▶ **Problem to work on**: Your task is to repeat the lines below exactly, excluding any pictures they contain.

▶ **Input data**:
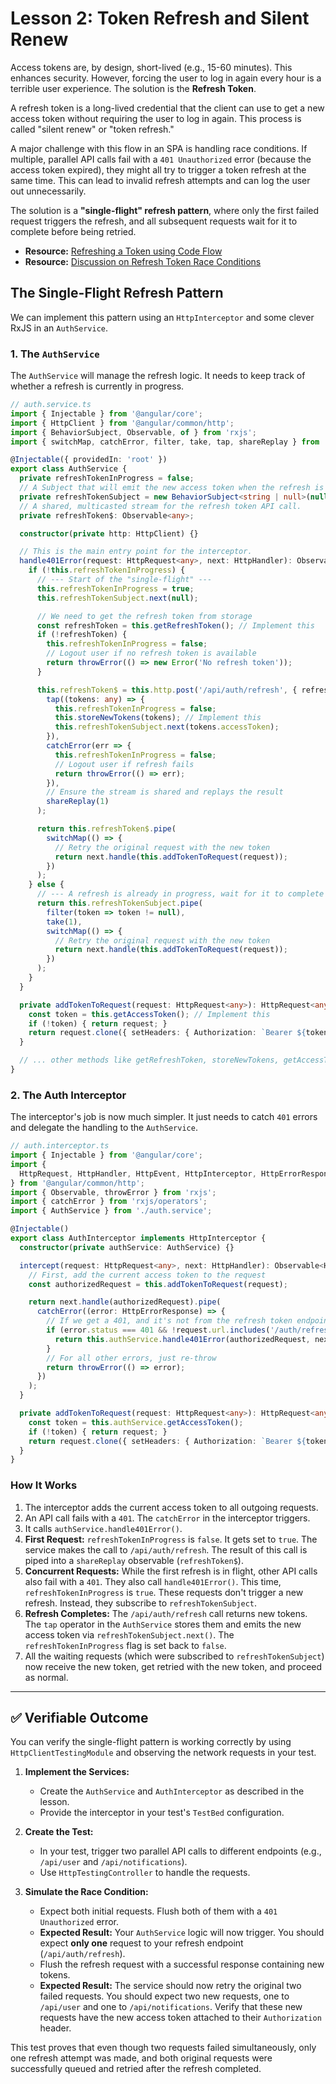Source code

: # Lesson 2: Token Refresh and Silent Renew

Access tokens are, by design, short-lived (e.g., 15-60 minutes). This enhances security. However, forcing the user to log in again every hour is a terrible user experience. The solution is the **Refresh Token**.

A refresh token is a long-lived credential that the client can use to get a new access token without requiring the user to log in again. This process is called "silent renew" or "token refresh."

A major challenge with this flow in an SPA is handling race conditions. If multiple, parallel API calls fail with a `401 Unauthorized` error (because the access token expired), they might all try to trigger a token refresh at the same time. This can lead to invalid refresh attempts and can log the user out unnecessarily.

The solution is a **"single-flight" refresh pattern**, where only the first failed request triggers the refresh, and all subsequent requests wait for it to complete before being retried.

- **Resource:** [Refreshing a Token using Code Flow](https://manfredsteyer.github.io/angular-oauth2-oidc/docs/additional-documentation/token-refresh.html)
- **Resource:** [Discussion on Refresh Token Race Conditions](https://www.reddit.com/r/reactjs/comments/1n94ajl/how_do_you_all_handle_refresh_token_race/)

## The Single-Flight Refresh Pattern

We can implement this pattern using an `HttpInterceptor` and some clever RxJS in an `AuthService`.

### 1. The `AuthService`

The `AuthService` will manage the refresh logic. It needs to keep track of whether a refresh is currently in progress.

```typescript
// auth.service.ts
import { Injectable } from '@angular/core';
import { HttpClient } from '@angular/common/http';
import { BehaviorSubject, Observable, of } from 'rxjs';
import { switchMap, catchError, filter, take, tap, shareReplay } from 'rxjs/operators';

@Injectable({ providedIn: 'root' })
export class AuthService {
  private refreshTokenInProgress = false;
  // A Subject that will emit the new access token when the refresh is complete.
  private refreshTokenSubject = new BehaviorSubject<string | null>(null);
  // A shared, multicasted stream for the refresh token API call.
  private refreshToken$: Observable<any>;

  constructor(private http: HttpClient) {}

  // This is the main entry point for the interceptor.
  handle401Error(request: HttpRequest<any>, next: HttpHandler): Observable<HttpEvent<any>> {
    if (!this.refreshTokenInProgress) {
      // --- Start of the "single-flight" ---
      this.refreshTokenInProgress = true;
      this.refreshTokenSubject.next(null);

      // We need to get the refresh token from storage
      const refreshToken = this.getRefreshToken(); // Implement this
      if (!refreshToken) {
        this.refreshTokenInProgress = false;
        // Logout user if no refresh token is available
        return throwError(() => new Error('No refresh token'));
      }

      this.refreshToken$ = this.http.post('/api/auth/refresh', { refreshToken }).pipe(
        tap((tokens: any) => {
          this.refreshTokenInProgress = false;
          this.storeNewTokens(tokens); // Implement this
          this.refreshTokenSubject.next(tokens.accessToken);
        }),
        catchError(err => {
          this.refreshTokenInProgress = false;
          // Logout user if refresh fails
          return throwError(() => err);
        }),
        // Ensure the stream is shared and replays the result
        shareReplay(1)
      );

      return this.refreshToken$.pipe(
        switchMap(() => {
          // Retry the original request with the new token
          return next.handle(this.addTokenToRequest(request));
        })
      );
    } else {
      // --- A refresh is already in progress, wait for it to complete ---
      return this.refreshTokenSubject.pipe(
        filter(token => token != null),
        take(1),
        switchMap(() => {
          // Retry the original request with the new token
          return next.handle(this.addTokenToRequest(request));
        })
      );
    }
  }

  private addTokenToRequest(request: HttpRequest<any>): HttpRequest<any> {
    const token = this.getAccessToken(); // Implement this
    if (!token) { return request; }
    return request.clone({ setHeaders: { Authorization: `Bearer ${token}` } });
  }

  // ... other methods like getRefreshToken, storeNewTokens, getAccessToken ...
}
```

### 2. The Auth Interceptor

The interceptor's job is now much simpler. It just needs to catch `401` errors and delegate the handling to the `AuthService`.

```typescript
// auth.interceptor.ts
import { Injectable } from '@angular/core';
import {
  HttpRequest, HttpHandler, HttpEvent, HttpInterceptor, HttpErrorResponse
} from '@angular/common/http';
import { Observable, throwError } from 'rxjs';
import { catchError } from 'rxjs/operators';
import { AuthService } from './auth.service';

@Injectable()
export class AuthInterceptor implements HttpInterceptor {
  constructor(private authService: AuthService) {}

  intercept(request: HttpRequest<any>, next: HttpHandler): Observable<HttpEvent<any>> {
    // First, add the current access token to the request
    const authorizedRequest = this.addTokenToRequest(request);

    return next.handle(authorizedRequest).pipe(
      catchError((error: HttpErrorResponse) => {
        // If we get a 401, and it's not from the refresh token endpoint itself
        if (error.status === 401 && !request.url.includes('/auth/refresh')) {
          return this.authService.handle401Error(authorizedRequest, next);
        }
        // For all other errors, just re-throw
        return throwError(() => error);
      })
    );
  }

  private addTokenToRequest(request: HttpRequest<any>): HttpRequest<any> {
    const token = this.authService.getAccessToken();
    if (!token) { return request; }
    return request.clone({ setHeaders: { Authorization: `Bearer ${token}` } });
  }
}
```

### How It Works

1.  The interceptor adds the current access token to all outgoing requests.
2.  An API call fails with a `401`. The `catchError` in the interceptor triggers.
3.  It calls `authService.handle401Error()`.
4.  **First Request:** `refreshTokenInProgress` is `false`. It gets set to `true`. The service makes the call to `/api/auth/refresh`. The result of this call is piped into a `shareReplay` observable (`refreshToken$`).
5.  **Concurrent Requests:** While the first refresh is in flight, other API calls also fail with a `401`. They also call `handle401Error()`. This time, `refreshTokenInProgress` is `true`. These requests don't trigger a new refresh. Instead, they subscribe to `refreshTokenSubject`.
6.  **Refresh Completes:** The `/api/auth/refresh` call returns new tokens. The `tap` operator in the `AuthService` stores them and emits the new access token via `refreshTokenSubject.next()`. The `refreshTokenInProgress` flag is set back to `false`.
7.  All the waiting requests (which were subscribed to `refreshTokenSubject`) now receive the new token, get retried with the new token, and proceed as normal.

---

## ✅ Verifiable Outcome

You can verify the single-flight pattern is working correctly by using `HttpClientTestingModule` and observing the network requests in your test.

1.  **Implement the Services:**
    -   Create the `AuthService` and `AuthInterceptor` as described in the lesson.
    -   Provide the interceptor in your test's `TestBed` configuration.

2.  **Create the Test:**
    -   In your test, trigger two parallel API calls to different endpoints (e.g., `/api/user` and `/api/notifications`).
    -   Use `HttpTestingController` to handle the requests.

3.  **Simulate the Race Condition:**
    -   Expect both initial requests. Flush both of them with a `401 Unauthorized` error.
    -   **Expected Result:** Your `AuthService` logic will now trigger. You should expect **only one** request to your refresh endpoint (`/api/auth/refresh`).
    -   Flush the refresh request with a successful response containing new tokens.
    -   **Expected Result:** The service should now retry the original two failed requests. You should expect two new requests, one to `/api/user` and one to `/api/notifications`. Verify that these new requests have the new access token attached to their `Authorization` header.

This test proves that even though two requests failed simultaneously, only one refresh attempt was made, and both original requests were successfully queued and retried after the refresh completed.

▶ **Answer to this problem**:
Source code

: # Lesson 2: Token Refresh and Silent Renew

Access tokens are, by design, short-lived (e.g., 15-60 minutes). This enhances security. However, forcing the user to log in again every hour is a terrible user experience. The solution is the **Refresh Token**.

A refresh token is a long-lived credential that the client can use to get a new access token without requiring the user to log in again. This process is called "silent renew" or "token refresh."

A major challenge with this flow in an SPA is handling race conditions. If multiple, parallel API calls fail with a `401 Unauthorized` error (because the access token expired), they might all try to trigger a token refresh at the same time. This can lead to invalid refresh attempts and can log the user out unnecessarily.

The solution is a **"single-flight" refresh pattern**, where only the first failed request triggers the refresh, and all subsequent requests wait for it to complete before being retried.

- **Resource:** [Refreshing a Token using Code Flow](https://manfredsteyer.github.io/angular-oauth2-oidc/docs/additional-documentation/token-refresh.html)
- **Resource:** [Discussion on Refresh Token Race Conditions](https://www.reddit.com/r/reactjs/comments/1n94ajl/how_do_you_all_handle_refresh_token_race/)

## The Single-Flight Refresh Pattern

We can implement this pattern using an `HttpInterceptor` and some clever RxJS in an `AuthService`.

### 1. The `AuthService`

The `AuthService` will manage the refresh logic. It needs to keep track of whether a refresh is currently in progress.

```typescript
// auth.service.ts
import { Injectable } from '@angular/core';
import { HttpClient } from '@angular/common/http';
import { BehaviorSubject, Observable, of } from 'rxjs';
import { switchMap, catchError, filter, take, tap, shareReplay } from 'rxjs/operators';

@Injectable({ providedIn: 'root' })
export class AuthService {
  private refreshTokenInProgress = false;
  // A Subject that will emit the new access token when the refresh is complete.
  private refreshTokenSubject = new BehaviorSubject<string | null>(null);
  // A shared, multicasted stream for the refresh token API call.
  private refreshToken$: Observable<any>;

  constructor(private http: HttpClient) {}

  // This is the main entry point for the interceptor.
  handle401Error(request: HttpRequest<any>, next: HttpHandler): Observable<HttpEvent<any>> {
    if (!this.refreshTokenInProgress) {
      // --- Start of the "single-flight" ---
      this.refreshTokenInProgress = true;
      this.refreshTokenSubject.next(null);

      // We need to get the refresh token from storage
      const refreshToken = this.getRefreshToken(); // Implement this
      if (!refreshToken) {
        this.refreshTokenInProgress = false;
        // Logout user if no refresh token is available
        return throwError(() => new Error('No refresh token'));
      }

      this.refreshToken$ = this.http.post('/api/auth/refresh', { refreshToken }).pipe(
        tap((tokens: any) => {
          this.refreshTokenInProgress = false;
          this.storeNewTokens(tokens); // Implement this
          this.refreshTokenSubject.next(tokens.accessToken);
        }),
        catchError(err => {
          this.refreshTokenInProgress = false;
          // Logout user if refresh fails
          return throwError(() => err);
        }),
        // Ensure the stream is shared and replays the result
        shareReplay(1)
      );

      return this.refreshToken$.pipe(
        switchMap(() => {
          // Retry the original request with the new token
          return next.handle(this.addTokenToRequest(request));
        })
      );
    } else {
      // --- A refresh is already in progress, wait for it to complete ---
      return this.refreshTokenSubject.pipe(
        filter(token => token != null),
        take(1),
        switchMap(() => {
          // Retry the original request with the new token
          return next.handle(this.addTokenToRequest(request));
        })
      );
    }
  }

  private addTokenToRequest(request: HttpRequest<any>): HttpRequest<any> {
    const token = this.getAccessToken(); // Implement this
    if (!token) { return request; }
    return request.clone({ setHeaders: { Authorization: `Bearer ${token}` } });
  }

  // ... other methods like getRefreshToken, storeNewTokens, getAccessToken ...
}
```

### 2. The Auth Interceptor

The interceptor's job is now much simpler. It just needs to catch `401` errors and delegate the handling to the `AuthService`.

```typescript
// auth.interceptor.ts
import { Injectable } from '@angular/core';
import {
  HttpRequest, HttpHandler, HttpEvent, HttpInterceptor, HttpErrorResponse
} from '@angular/common/http';
import { Observable, throwError } from 'rxjs';
import { catchError } from 'rxjs/operators';
import { AuthService } from './auth.service';

@Injectable()
export class AuthInterceptor implements HttpInterceptor {
  constructor(private authService: AuthService) {}

  intercept(request: HttpRequest<any>, next: HttpHandler): Observable<HttpEvent<any>> {
    // First, add the current access token to the request
    const authorizedRequest = this.addTokenToRequest(request);

    return next.handle(authorizedRequest).pipe(
      catchError((error: HttpErrorResponse) => {
        // If we get a 401, and it's not from the refresh token endpoint itself
        if (error.status === 401 && !request.url.includes('/auth/refresh')) {
          return this.authService.handle401Error(authorizedRequest, next);
        }
        // For all other errors, just re-throw
        return throwError(() => error);
      })
    );
  }

  private addTokenToRequest(request: HttpRequest<any>): HttpRequest<any> {
    const token = this.authService.getAccessToken();
    if (!token) { return request; }
    return request.clone({ setHeaders: { Authorization: `Bearer ${token}` } });
  }
}
```

### How It Works

1.  The interceptor adds the current access token to all outgoing requests.
2.  An API call fails with a `401`. The `catchError` in the interceptor triggers.
3.  It calls `authService.handle401Error()`.
4.  **First Request:** `refreshTokenInProgress` is `false`. It gets set to `true`. The service makes the call to `/api/auth/refresh`. The result of this call is piped into a `shareReplay` observable (`refreshToken$`).
5.  **Concurrent Requests:** While the first refresh is in flight, other API calls also fail with a `401`. They also call `handle401Error()`. This time, `refreshTokenInProgress` is `true`. These requests don't trigger a new refresh. Instead, they subscribe to `refreshTokenSubject`.
6.  **Refresh Completes:** The `/api/auth/refresh` call returns new tokens. The `tap` operator in the `AuthService` stores them and emits the new access token via `refreshTokenSubject.next()`. The `refreshTokenInProgress` flag is set back to `false`.
7.  All the waiting requests (which were subscribed to `refreshTokenSubject`) now receive the new token, get retried with the new token, and proceed as normal.

---

## ✅ Verifiable Outcome

You can verify the single-flight pattern is working correctly by using `HttpClientTestingModule` and observing the network requests in your test.

1.  **Implement the Services:**
    -   Create the `AuthService` and `AuthInterceptor` as described in the lesson.
    -   Provide the interceptor in your test's `TestBed` configuration.

2.  **Create the Test:**
    -   In your test, trigger two parallel API calls to different endpoints (e.g., `/api/user` and `/api/notifications`).
    -   Use `HttpTestingController` to handle the requests.

3.  **Simulate the Race Condition:**
    -   Expect both initial requests. Flush both of them with a `401 Unauthorized` error.
    -   **Expected Result:** Your `AuthService` logic will now trigger. You should expect **only one** request to your refresh endpoint (`/api/auth/refresh`).
    -   Flush the refresh request with a successful response containing new tokens.
    -   **Expected Result:** The service should now retry the original two failed requests. You should expect two new requests, one to `/api/user` and one to `/api/notifications`. Verify that these new requests have the new access token attached to their `Authorization` header.

This test proves that even though two requests failed simultaneously, only one refresh attempt was made, and both original requests were successfully queued and retried after the refresh completed.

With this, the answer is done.